→ YOUR INSTRUCTIONS
Read through the entries below and return each line with the word "self".

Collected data
===============
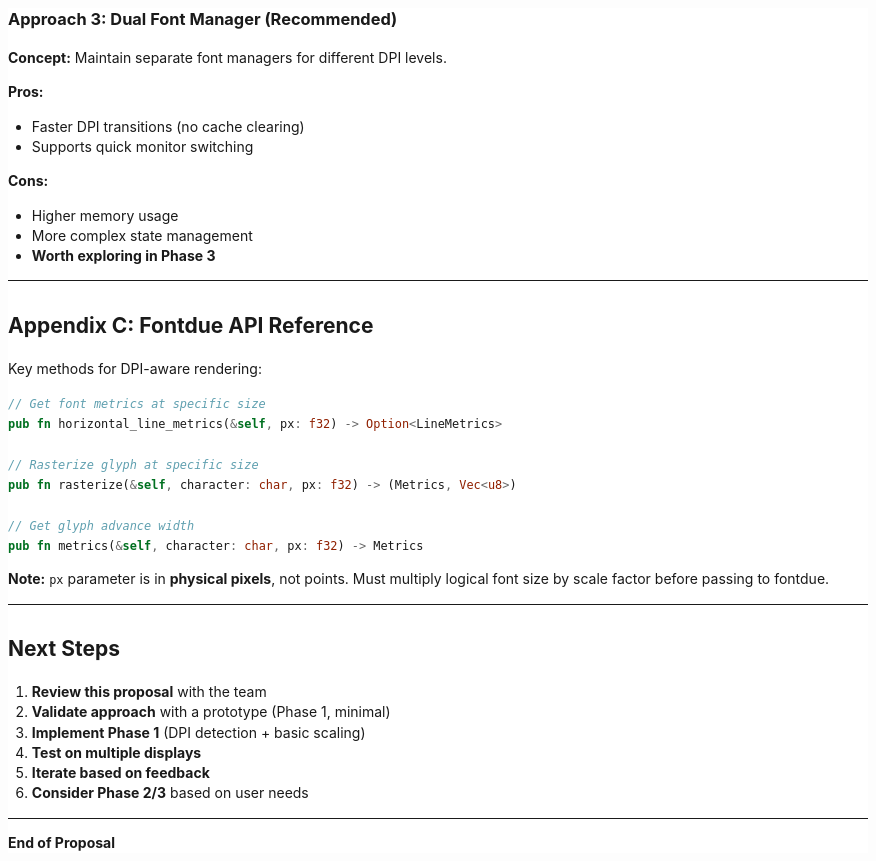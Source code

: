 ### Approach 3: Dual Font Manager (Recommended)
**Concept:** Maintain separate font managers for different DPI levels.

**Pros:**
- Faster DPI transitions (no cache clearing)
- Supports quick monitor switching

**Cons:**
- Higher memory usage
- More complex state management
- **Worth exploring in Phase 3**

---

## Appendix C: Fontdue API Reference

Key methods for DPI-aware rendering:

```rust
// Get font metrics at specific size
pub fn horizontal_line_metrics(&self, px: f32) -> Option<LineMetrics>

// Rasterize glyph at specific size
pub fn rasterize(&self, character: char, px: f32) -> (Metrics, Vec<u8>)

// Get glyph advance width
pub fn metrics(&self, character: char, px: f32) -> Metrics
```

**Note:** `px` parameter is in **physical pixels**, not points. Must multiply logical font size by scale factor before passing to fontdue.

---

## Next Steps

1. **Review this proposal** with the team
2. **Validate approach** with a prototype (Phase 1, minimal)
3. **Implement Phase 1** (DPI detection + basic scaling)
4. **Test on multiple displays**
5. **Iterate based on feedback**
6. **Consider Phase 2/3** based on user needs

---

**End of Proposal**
===============
→ TASK RESPONSE
pub fn horizontal_line_metrics(&self, px: f32) -> Option<LineMetrics>
pub fn rasterize(&self, character: char, px: f32) -> (Metrics, Vec<u8>)
pub fn metrics(&self, character: char, px: f32) -> Metrics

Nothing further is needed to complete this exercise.